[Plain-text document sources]
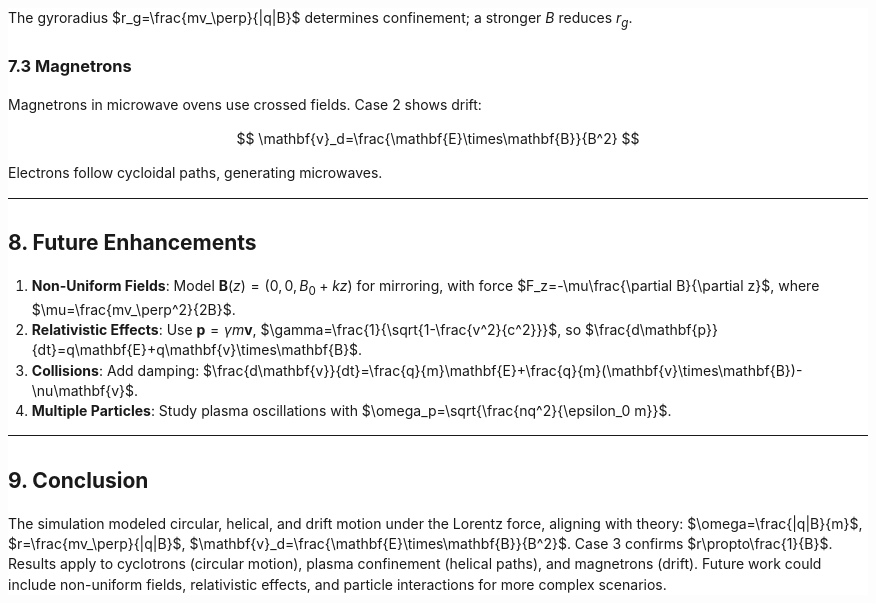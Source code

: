 The gyroradius $r_g=\frac{mv_\perp}{|q|B}$ determines confinement; a stronger $B$ reduces $r_g$.

### 7.3 Magnetrons

Magnetrons in microwave ovens use crossed fields. Case 2 shows drift:

$$
\mathbf{v}_d=\frac{\mathbf{E}\times\mathbf{B}}{B^2}
$$

Electrons follow cycloidal paths, generating microwaves.

---

## 8. Future Enhancements

1. **Non-Uniform Fields**: Model $\mathbf{B}(z)=(0,0,B_0+kz)$ for mirroring, with force $F_z=-\mu\frac{\partial B}{\partial z}$, where $\mu=\frac{mv_\perp^2}{2B}$.
2. **Relativistic Effects**: Use $\mathbf{p}=\gamma m\mathbf{v}$, $\gamma=\frac{1}{\sqrt{1-\frac{v^2}{c^2}}}$, so $\frac{d\mathbf{p}}{dt}=q\mathbf{E}+q\mathbf{v}\times\mathbf{B}$.
3. **Collisions**: Add damping: $\frac{d\mathbf{v}}{dt}=\frac{q}{m}\mathbf{E}+\frac{q}{m}(\mathbf{v}\times\mathbf{B})-\nu\mathbf{v}$.
4. **Multiple Particles**: Study plasma oscillations with $\omega_p=\sqrt{\frac{nq^2}{\epsilon_0 m}}$.

---

## 9. Conclusion

The simulation modeled circular, helical, and drift motion under the Lorentz force, aligning with theory: $\omega=\frac{|q|B}{m}$, $r=\frac{mv_\perp}{|q|B}$, $\mathbf{v}_d=\frac{\mathbf{E}\times\mathbf{B}}{B^2}$. Case 3 confirms $r\propto\frac{1}{B}$. Results apply to cyclotrons (circular motion), plasma confinement (helical paths), and magnetrons (drift). Future work could include non-uniform fields, relativistic effects, and particle interactions for more complex scenarios.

● Problem to work on
Please print the entries shown above again, exactly, and skip the pictures.

● Written response
Source code

: The gyroradius $r_g=\frac{mv_\perp}{|q|B}$ determines confinement; a stronger $B$ reduces $r_g$.

### 7.3 Magnetrons

Magnetrons in microwave ovens use crossed fields. Case 2 shows drift:

$$
\mathbf{v}_d=\frac{\mathbf{E}\times\mathbf{B}}{B^2}
$$

Electrons follow cycloidal paths, generating microwaves.

---

## 8. Future Enhancements

1. **Non-Uniform Fields**: Model $\mathbf{B}(z)=(0,0,B_0+kz)$ for mirroring, with force $F_z=-\mu\frac{\partial B}{\partial z}$, where $\mu=\frac{mv_\perp^2}{2B}$.
2. **Relativistic Effects**: Use $\mathbf{p}=\gamma m\mathbf{v}$, $\gamma=\frac{1}{\sqrt{1-\frac{v^2}{c^2}}}$, so $\frac{d\mathbf{p}}{dt}=q\mathbf{E}+q\mathbf{v}\times\mathbf{B}$.
3. **Collisions**: Add damping: $\frac{d\mathbf{v}}{dt}=\frac{q}{m}\mathbf{E}+\frac{q}{m}(\mathbf{v}\times\mathbf{B})-\nu\mathbf{v}$.
4. **Multiple Particles**: Study plasma oscillations with $\omega_p=\sqrt{\frac{nq^2}{\epsilon_0 m}}$.

---

## 9. Conclusion

The simulation modeled circular, helical, and drift motion under the Lorentz force, aligning with theory: $\omega=\frac{|q|B}{m}$, $r=\frac{mv_\perp}{|q|B}$, $\mathbf{v}_d=\frac{\mathbf{E}\times\mathbf{B}}{B^2}$. Case 3 confirms $r\propto\frac{1}{B}$. Results apply to cyclotrons (circular motion), plasma confinement (helical paths), and magnetrons (drift). Future work could include non-uniform fields, relativistic effects, and particle interactions for more complex scenarios.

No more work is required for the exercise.